Kelebihan buku Huda ialah pendekatannya yang empatik dalam mengulas terorisme. Ia menggunakan pendekatan yang sangat personal untuk menceritakan kisahnya. Ia berbagi pengalamannya dengan keterbukaan dan kejujuran, membuat pembaca merasa seolah-olah mereka juga mengenal temannya yang menjadi teroris. Ini memberikan dimensi manusiawi yang sering kali hilang dalam diskusi tentang terorisme.
Selain itu, buku ini memberikan wawasan berharga tentang bagaimana seseorang bisa terjerumus ke dalam radikalisme. Huda menjelaskan faktor-faktor sosial, ekonomi, dan psikologis yang berkontribusi terhadap radikalisasi, dan bagaimana ideologi ekstrem bisa menyusup ke dalam kehidupan sehari-hari.
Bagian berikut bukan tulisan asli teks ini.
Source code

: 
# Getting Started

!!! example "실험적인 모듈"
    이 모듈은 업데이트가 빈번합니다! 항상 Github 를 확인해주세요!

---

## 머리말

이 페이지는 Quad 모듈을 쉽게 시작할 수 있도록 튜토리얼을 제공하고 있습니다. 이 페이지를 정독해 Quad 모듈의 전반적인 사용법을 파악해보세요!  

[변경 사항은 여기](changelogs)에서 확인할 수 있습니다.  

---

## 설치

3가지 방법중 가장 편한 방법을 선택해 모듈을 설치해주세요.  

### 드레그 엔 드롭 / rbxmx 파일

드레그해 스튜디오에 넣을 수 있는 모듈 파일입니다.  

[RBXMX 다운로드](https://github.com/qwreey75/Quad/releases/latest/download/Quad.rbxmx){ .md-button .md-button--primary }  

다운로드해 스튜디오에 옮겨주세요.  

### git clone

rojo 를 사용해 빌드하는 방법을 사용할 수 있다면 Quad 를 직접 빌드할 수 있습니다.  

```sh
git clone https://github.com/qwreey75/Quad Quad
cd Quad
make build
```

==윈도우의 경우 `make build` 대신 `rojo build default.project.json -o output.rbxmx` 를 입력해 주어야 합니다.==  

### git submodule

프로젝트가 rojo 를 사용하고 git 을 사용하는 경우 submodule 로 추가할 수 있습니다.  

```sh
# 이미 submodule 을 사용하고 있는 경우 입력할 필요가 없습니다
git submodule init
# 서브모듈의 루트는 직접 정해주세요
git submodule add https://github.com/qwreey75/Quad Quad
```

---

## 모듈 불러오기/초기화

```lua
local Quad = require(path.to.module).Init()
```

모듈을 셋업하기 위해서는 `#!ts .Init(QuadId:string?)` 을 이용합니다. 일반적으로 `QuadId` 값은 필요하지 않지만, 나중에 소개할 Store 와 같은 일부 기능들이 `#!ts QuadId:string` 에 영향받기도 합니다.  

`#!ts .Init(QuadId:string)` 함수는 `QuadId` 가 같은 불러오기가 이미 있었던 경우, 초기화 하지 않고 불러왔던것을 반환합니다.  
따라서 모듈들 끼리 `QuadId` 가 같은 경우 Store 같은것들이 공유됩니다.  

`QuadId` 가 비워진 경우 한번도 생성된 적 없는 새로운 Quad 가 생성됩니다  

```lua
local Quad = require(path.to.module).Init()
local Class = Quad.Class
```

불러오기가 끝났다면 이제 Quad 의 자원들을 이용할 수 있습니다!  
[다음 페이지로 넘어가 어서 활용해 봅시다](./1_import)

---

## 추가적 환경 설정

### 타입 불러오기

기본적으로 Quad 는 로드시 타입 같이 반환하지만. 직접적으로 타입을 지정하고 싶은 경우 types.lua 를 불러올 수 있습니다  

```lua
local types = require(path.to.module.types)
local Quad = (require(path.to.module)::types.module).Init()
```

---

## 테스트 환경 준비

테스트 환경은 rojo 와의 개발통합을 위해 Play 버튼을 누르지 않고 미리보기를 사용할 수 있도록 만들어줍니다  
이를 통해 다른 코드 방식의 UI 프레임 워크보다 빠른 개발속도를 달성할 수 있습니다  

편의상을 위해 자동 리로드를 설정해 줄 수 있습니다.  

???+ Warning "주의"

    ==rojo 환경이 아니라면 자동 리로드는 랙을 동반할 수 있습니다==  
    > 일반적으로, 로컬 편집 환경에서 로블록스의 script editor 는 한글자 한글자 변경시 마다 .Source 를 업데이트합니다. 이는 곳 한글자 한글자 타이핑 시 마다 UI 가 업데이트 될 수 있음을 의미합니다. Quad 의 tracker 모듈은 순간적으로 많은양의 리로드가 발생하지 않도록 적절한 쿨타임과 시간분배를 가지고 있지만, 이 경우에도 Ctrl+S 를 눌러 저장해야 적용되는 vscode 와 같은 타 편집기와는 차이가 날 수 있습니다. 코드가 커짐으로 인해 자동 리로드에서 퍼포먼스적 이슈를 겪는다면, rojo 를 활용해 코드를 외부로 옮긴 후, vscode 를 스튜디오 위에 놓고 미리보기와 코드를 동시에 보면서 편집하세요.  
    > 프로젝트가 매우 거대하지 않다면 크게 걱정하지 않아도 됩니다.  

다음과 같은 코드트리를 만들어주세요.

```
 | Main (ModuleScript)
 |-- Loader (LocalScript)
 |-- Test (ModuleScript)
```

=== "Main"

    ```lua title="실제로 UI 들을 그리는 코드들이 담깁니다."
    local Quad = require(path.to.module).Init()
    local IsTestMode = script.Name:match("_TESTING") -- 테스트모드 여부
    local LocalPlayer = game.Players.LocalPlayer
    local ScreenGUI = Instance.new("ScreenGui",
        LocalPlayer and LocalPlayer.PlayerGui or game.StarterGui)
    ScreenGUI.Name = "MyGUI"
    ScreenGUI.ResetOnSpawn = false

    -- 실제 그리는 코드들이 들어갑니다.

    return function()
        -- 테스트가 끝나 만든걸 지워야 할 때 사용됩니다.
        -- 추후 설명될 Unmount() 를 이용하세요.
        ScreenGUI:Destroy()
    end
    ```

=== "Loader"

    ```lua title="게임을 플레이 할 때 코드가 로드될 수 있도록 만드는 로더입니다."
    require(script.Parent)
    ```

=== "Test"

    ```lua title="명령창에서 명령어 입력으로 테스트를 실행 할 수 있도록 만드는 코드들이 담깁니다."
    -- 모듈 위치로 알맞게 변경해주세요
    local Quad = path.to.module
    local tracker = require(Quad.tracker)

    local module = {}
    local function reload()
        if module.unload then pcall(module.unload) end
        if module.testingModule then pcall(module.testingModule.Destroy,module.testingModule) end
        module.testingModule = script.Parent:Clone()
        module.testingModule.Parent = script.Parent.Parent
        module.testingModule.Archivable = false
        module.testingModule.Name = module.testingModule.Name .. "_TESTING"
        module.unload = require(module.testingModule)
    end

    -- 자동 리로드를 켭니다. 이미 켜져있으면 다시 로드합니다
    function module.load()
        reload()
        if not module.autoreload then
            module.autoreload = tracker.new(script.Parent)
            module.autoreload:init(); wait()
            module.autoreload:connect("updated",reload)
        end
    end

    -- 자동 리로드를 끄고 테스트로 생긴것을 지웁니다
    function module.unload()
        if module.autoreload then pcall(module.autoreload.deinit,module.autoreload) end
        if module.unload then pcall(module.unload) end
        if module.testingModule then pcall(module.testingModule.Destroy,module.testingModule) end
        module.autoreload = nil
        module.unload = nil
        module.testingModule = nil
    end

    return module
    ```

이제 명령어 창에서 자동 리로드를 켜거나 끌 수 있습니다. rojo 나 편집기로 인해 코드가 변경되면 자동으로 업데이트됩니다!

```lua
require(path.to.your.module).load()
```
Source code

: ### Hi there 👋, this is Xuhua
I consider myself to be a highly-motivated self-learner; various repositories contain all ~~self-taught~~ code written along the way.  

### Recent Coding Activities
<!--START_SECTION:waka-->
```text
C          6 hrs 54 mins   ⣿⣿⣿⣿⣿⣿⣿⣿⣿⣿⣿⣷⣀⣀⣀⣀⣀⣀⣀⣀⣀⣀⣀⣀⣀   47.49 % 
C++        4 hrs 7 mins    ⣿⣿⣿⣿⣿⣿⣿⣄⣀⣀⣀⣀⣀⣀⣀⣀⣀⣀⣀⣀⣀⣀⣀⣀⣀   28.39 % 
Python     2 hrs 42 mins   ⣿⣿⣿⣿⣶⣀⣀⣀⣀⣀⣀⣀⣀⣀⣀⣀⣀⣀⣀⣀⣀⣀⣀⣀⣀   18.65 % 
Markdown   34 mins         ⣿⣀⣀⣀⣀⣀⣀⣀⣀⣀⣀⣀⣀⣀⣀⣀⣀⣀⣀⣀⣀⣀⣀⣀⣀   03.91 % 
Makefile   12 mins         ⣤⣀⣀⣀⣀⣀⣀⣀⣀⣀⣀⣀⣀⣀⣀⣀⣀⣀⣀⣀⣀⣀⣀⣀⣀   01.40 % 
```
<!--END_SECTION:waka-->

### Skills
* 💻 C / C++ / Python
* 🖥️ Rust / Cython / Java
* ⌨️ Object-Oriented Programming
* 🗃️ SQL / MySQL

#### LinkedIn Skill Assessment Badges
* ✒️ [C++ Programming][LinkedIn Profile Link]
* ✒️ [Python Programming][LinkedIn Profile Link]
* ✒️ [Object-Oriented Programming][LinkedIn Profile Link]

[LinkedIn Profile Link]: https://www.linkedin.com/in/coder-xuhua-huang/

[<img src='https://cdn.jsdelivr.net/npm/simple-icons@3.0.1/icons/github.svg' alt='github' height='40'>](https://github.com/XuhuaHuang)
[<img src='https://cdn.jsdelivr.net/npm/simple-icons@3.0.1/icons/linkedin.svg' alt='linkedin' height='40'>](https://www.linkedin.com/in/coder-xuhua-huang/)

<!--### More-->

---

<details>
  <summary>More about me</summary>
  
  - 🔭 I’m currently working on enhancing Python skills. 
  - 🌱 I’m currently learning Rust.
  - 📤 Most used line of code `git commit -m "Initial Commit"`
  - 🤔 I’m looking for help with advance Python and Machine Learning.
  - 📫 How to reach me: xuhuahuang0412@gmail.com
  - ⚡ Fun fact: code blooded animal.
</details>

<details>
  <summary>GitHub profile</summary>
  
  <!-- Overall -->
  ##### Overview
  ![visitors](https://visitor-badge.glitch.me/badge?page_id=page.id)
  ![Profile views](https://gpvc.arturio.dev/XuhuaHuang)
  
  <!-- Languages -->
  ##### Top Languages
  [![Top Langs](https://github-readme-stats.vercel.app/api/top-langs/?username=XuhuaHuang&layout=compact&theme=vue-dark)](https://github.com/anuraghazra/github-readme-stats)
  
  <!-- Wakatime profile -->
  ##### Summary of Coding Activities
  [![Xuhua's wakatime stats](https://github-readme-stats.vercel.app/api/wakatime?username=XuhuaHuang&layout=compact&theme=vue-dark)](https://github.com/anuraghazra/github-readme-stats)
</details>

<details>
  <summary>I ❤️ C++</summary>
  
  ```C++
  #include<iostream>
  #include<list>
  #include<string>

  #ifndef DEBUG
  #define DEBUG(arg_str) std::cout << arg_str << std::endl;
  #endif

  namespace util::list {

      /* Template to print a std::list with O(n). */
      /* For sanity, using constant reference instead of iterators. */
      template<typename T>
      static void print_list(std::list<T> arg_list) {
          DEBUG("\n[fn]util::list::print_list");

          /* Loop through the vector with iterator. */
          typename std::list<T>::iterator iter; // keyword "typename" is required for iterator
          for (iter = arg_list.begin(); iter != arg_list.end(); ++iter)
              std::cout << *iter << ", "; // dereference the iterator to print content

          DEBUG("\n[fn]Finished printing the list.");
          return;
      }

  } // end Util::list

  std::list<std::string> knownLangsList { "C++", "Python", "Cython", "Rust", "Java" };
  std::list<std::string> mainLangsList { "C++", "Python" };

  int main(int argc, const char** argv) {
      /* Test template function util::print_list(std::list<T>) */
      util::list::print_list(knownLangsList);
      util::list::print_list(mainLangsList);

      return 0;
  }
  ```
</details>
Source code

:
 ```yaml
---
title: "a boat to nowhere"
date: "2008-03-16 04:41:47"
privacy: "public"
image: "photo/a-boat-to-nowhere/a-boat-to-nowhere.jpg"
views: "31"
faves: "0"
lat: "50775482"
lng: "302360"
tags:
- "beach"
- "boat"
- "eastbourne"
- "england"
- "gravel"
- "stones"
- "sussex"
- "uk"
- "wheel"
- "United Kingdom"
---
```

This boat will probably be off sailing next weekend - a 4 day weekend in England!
Dan menariknya lagi, gaya penulisan Huda mengalir dan ringan, sehingga sangat recommended untuk dibaca.
Meskipun telah diterbitkan lebih satu dekade lalu, isu-isu yang dibahas dalam buku ini tetap sangat relevan dengan situasi saat ini. Radikalisme dan terorisme masih menjadi ancaman di Indonesia dan banyak negara lainnya, dan buku ini memberikan pandangan yang mendalam tentang bagaimana menghadapi ancaman tersebut. Lantas, apa kekurangan dari buku Huda tersebut? Ada beberapa, yang salah satunya adalah keterbatasan pendekatan.
Karena buku ini sangat fokus pada pengalaman pribadi Huda, pembaca mungkin merasa kurang mendapatkan gambaran yang lebih luas tentang fenomena radikal-terorisme di Indonesia. Meskipun buku ini sangat kuat dalam cerita pribadi, analisis yang lebih mendalam tentang tren dan pola radikalisasi di tingkat nasional atau global mungkin diperlukan. Selain itu, buku Huda juga minim perspektif dari pihak lain.
Buku ini didasarkan pada sudut pandang Huda dan pengalaman pribadinya. Perspektif dari pihak lain yang terlibat dalam proses deradikalisasi atau dari keluarga teroris mungkin bisa menambah kedalaman cerita dan memberikan wawasan yang lebih komprehensif. Di sisi lain, Huda kurang dalam menawarkan solusi konkret dan praktis yang bisa diterapkan oleh masyarakat atau pemerintah untuk mengatasi masalah radikal-terorisme secara efektif.
Overall, buku ini berhasil membawa pembaca masuk ke dalam dunia yang jarang terekspos. Buku tersebut menjadi literatur penting untuk siapa saja yang ingin memahami dinamika radikal-terorisme di Indonesia. Huda mengingatkan kita bahwa ancaman terorisme sering kali muncul dari tempat yang paling tak terduga, dan bahwa dialog dan pemahaman adalah kunci untuk menghadapinya.
Muhammad Haziq Jani, Peneliti Terorisme.